[Opening Stored data section]
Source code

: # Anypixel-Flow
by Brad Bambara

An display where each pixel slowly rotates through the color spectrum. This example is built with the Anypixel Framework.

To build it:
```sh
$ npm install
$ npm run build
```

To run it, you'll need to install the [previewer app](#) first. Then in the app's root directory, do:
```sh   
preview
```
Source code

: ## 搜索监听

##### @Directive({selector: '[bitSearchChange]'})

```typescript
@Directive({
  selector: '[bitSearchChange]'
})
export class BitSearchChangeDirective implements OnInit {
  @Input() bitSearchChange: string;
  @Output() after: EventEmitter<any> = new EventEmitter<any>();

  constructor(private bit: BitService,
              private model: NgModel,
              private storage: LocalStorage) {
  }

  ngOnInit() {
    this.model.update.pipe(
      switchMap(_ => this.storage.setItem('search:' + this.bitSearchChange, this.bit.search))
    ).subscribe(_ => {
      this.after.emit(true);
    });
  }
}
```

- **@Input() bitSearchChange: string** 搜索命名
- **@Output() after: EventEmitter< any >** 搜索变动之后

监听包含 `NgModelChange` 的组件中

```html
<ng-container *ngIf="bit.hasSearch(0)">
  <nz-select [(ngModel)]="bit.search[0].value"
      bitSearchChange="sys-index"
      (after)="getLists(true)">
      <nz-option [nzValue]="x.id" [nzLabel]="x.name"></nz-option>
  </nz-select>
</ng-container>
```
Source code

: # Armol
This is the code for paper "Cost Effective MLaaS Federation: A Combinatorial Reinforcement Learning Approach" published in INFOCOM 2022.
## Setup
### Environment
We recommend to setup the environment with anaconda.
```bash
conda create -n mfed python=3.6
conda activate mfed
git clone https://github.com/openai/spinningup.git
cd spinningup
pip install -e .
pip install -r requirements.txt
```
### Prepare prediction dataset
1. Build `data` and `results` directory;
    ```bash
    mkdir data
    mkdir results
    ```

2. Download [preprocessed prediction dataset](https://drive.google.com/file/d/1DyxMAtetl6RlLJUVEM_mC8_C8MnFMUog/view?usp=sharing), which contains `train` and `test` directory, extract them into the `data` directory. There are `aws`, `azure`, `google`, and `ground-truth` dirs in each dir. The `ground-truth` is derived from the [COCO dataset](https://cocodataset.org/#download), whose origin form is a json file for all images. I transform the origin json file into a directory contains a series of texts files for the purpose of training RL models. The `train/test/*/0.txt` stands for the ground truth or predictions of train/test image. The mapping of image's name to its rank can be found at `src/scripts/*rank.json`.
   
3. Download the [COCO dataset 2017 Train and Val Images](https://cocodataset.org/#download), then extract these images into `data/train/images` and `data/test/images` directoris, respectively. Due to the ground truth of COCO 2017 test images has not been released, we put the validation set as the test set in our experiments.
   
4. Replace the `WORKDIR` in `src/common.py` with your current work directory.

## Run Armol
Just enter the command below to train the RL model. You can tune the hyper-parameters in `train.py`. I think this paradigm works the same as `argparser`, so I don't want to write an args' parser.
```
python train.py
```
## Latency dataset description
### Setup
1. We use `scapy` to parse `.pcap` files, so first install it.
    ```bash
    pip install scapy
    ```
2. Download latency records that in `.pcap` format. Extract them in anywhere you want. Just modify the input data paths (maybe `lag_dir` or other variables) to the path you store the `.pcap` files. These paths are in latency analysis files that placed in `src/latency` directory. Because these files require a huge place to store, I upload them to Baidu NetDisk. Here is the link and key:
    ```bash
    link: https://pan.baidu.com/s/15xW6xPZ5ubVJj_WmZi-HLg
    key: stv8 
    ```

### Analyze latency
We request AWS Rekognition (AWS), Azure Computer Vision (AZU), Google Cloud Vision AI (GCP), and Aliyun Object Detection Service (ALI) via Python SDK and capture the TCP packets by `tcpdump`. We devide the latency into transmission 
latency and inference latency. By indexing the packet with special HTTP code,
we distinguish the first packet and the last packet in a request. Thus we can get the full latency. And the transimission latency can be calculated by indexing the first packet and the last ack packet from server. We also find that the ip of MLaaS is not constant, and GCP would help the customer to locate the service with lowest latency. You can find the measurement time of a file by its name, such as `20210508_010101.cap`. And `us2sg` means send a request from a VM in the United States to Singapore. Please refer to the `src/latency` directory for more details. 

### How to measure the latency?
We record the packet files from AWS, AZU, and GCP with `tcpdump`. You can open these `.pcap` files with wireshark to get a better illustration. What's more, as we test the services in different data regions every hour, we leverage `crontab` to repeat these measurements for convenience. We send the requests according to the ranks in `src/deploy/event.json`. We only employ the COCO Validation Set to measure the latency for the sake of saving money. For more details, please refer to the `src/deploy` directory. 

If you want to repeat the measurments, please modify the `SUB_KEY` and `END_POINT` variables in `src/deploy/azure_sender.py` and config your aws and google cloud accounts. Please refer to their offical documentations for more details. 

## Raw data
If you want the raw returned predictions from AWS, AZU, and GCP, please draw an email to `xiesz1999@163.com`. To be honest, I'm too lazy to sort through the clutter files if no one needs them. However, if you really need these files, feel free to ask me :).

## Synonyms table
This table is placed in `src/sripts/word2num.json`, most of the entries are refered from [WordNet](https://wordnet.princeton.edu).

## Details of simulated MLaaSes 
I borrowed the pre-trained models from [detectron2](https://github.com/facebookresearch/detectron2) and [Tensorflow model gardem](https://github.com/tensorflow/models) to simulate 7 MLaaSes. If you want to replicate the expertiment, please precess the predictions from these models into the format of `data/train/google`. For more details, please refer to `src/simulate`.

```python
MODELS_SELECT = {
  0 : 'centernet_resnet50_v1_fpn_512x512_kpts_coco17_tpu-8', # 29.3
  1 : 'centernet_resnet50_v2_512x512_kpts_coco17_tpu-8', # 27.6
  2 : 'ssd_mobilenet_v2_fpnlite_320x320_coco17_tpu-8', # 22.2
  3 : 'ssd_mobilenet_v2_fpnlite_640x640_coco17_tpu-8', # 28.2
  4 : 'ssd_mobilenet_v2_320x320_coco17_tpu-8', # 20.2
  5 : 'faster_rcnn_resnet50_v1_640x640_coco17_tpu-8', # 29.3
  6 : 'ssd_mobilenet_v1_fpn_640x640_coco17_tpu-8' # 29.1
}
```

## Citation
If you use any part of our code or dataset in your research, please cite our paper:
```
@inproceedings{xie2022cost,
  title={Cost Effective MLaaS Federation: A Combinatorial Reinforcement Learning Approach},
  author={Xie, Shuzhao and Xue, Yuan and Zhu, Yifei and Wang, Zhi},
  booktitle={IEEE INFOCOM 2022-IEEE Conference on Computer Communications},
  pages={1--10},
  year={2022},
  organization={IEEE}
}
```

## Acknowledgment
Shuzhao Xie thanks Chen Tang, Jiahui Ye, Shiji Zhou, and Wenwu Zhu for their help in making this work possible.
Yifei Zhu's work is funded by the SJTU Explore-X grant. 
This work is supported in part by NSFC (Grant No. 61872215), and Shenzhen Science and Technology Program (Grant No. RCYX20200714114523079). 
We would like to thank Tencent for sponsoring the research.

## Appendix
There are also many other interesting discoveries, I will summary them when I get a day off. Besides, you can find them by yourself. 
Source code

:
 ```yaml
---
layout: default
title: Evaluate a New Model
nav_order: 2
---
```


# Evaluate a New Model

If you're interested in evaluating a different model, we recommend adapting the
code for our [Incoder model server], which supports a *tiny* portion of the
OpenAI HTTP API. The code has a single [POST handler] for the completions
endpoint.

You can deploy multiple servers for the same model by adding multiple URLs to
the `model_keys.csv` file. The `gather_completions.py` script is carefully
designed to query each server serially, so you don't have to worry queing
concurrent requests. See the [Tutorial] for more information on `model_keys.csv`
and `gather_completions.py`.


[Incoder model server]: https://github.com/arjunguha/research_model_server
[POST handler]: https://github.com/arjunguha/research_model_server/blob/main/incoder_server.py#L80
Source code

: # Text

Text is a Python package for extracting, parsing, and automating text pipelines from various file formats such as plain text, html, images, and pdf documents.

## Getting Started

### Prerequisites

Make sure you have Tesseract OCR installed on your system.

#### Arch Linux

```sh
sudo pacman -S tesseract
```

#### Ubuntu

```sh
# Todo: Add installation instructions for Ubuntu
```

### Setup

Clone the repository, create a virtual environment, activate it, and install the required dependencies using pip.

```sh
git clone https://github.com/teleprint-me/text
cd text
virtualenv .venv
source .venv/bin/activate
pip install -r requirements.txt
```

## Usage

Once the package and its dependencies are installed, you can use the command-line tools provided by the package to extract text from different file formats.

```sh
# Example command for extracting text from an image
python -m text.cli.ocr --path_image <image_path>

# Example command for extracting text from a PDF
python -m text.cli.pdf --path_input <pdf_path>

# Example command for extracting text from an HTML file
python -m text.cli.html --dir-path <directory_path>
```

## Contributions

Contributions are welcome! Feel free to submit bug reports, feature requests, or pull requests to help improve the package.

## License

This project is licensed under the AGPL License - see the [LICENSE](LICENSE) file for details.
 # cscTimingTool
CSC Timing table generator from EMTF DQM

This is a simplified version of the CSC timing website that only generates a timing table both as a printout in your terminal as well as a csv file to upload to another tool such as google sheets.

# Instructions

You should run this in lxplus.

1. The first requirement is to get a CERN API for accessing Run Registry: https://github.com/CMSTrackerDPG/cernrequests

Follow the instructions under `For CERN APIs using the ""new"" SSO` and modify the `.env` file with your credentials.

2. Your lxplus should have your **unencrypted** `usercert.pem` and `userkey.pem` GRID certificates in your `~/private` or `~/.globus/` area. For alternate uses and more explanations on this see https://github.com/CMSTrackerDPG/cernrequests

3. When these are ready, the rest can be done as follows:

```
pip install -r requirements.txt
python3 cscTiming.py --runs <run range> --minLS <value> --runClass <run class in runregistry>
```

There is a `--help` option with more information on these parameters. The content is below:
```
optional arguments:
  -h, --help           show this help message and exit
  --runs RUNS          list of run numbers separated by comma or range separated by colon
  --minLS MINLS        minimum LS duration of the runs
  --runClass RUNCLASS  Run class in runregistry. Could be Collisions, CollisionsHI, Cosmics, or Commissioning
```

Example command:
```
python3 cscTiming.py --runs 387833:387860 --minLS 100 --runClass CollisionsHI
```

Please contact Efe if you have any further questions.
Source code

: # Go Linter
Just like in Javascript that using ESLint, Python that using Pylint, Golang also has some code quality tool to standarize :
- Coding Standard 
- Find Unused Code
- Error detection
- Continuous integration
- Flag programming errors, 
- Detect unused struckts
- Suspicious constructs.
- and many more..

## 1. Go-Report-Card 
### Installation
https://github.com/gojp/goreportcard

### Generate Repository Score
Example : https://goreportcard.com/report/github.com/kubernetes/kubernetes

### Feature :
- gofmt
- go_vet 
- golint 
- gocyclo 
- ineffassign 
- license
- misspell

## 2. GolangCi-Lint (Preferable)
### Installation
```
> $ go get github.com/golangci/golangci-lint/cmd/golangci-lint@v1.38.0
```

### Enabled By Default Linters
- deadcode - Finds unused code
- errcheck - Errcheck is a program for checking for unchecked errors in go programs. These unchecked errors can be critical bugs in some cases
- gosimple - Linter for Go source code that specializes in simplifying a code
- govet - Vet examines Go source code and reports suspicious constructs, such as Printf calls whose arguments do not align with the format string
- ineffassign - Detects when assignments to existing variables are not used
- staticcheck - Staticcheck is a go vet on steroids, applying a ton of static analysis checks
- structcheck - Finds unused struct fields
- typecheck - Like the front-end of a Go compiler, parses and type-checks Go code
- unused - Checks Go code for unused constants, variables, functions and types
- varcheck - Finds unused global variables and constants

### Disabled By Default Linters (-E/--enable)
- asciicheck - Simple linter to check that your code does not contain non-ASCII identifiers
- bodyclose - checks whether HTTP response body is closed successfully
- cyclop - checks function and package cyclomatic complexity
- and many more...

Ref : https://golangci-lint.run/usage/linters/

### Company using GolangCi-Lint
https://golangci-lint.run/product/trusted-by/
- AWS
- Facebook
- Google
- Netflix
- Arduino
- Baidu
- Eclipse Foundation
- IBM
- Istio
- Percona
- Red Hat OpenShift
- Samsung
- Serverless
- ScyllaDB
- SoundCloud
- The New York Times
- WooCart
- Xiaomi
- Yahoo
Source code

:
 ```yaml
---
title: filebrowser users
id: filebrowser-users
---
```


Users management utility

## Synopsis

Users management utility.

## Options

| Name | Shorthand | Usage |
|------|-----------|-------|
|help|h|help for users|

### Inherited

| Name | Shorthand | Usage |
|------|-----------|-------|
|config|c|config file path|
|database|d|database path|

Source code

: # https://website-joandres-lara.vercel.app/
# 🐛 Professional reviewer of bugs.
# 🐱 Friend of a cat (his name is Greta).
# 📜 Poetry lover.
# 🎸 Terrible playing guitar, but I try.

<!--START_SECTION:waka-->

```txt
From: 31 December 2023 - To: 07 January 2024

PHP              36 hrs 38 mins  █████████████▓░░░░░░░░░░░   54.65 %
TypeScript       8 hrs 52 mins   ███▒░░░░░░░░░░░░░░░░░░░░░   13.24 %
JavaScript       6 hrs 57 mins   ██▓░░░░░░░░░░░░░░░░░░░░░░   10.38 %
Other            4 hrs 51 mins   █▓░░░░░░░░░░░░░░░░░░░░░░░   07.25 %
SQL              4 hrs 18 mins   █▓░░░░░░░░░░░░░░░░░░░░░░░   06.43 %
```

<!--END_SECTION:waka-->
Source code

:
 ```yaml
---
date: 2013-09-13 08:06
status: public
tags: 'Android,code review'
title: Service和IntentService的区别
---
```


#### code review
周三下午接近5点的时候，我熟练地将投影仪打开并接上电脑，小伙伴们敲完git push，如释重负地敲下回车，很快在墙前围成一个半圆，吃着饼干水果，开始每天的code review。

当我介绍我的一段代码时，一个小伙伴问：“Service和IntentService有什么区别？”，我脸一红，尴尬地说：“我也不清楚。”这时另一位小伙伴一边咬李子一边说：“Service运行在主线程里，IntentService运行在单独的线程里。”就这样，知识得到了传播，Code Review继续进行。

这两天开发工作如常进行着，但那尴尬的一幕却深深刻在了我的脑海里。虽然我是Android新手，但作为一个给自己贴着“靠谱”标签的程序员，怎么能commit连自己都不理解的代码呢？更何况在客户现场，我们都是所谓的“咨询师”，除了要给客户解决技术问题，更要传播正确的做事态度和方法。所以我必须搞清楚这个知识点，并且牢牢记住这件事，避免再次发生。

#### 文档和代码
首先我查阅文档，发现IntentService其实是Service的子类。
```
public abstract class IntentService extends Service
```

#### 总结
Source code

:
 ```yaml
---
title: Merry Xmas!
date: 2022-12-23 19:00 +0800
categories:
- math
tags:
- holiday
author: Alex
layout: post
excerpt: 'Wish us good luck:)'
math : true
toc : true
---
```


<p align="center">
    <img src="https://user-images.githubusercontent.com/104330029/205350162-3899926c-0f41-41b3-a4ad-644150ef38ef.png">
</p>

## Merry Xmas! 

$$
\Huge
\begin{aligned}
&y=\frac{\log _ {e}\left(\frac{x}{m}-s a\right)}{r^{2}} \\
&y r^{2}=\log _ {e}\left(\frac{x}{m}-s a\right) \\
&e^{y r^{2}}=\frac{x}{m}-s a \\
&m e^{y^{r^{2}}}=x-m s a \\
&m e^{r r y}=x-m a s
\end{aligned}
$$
[Closing Stored data section]
Problem >> Word for word, output the lines of the data from its first line through the line where "### Prepare prediction dataset" appears, and stop there.

Completed exercise >>
Source code

: # Anypixel-Flow
by Brad Bambara

An display where each pixel slowly rotates through the color spectrum. This example is built with the Anypixel Framework.

To build it:
```sh
$ npm install
$ npm run build
```

To run it, you'll need to install the [previewer app](#) first. Then in the app's root directory, do:
```sh   
preview
```
Source code

: ## 搜索监听

##### @Directive({selector: '[bitSearchChange]'})

```typescript
@Directive({
  selector: '[bitSearchChange]'
})
export class BitSearchChangeDirective implements OnInit {
  @Input() bitSearchChange: string;
  @Output() after: EventEmitter<any> = new EventEmitter<any>();

  constructor(private bit: BitService,
              private model: NgModel,
              private storage: LocalStorage) {
  }

  ngOnInit() {
    this.model.update.pipe(
      switchMap(_ => this.storage.setItem('search:' + this.bitSearchChange, this.bit.search))
    ).subscribe(_ => {
      this.after.emit(true);
    });
  }
}
```

- **@Input() bitSearchChange: string** 搜索命名
- **@Output() after: EventEmitter< any >** 搜索变动之后

监听包含 `NgModelChange` 的组件中

```html
<ng-container *ngIf="bit.hasSearch(0)">
  <nz-select [(ngModel)]="bit.search[0].value"
      bitSearchChange="sys-index"
      (after)="getLists(true)">
      <nz-option [nzValue]="x.id" [nzLabel]="x.name"></nz-option>
  </nz-select>
</ng-container>
```
Source code

: # Armol
This is the code for paper "Cost Effective MLaaS Federation: A Combinatorial Reinforcement Learning Approach" published in INFOCOM 2022.
## Setup
### Environment
We recommend to setup the environment with anaconda.
```bash
conda create -n mfed python=3.6
conda activate mfed
git clone https://github.com/openai/spinningup.git
cd spinningup
pip install -e .
pip install -r requirements.txt
```
### Prepare prediction dataset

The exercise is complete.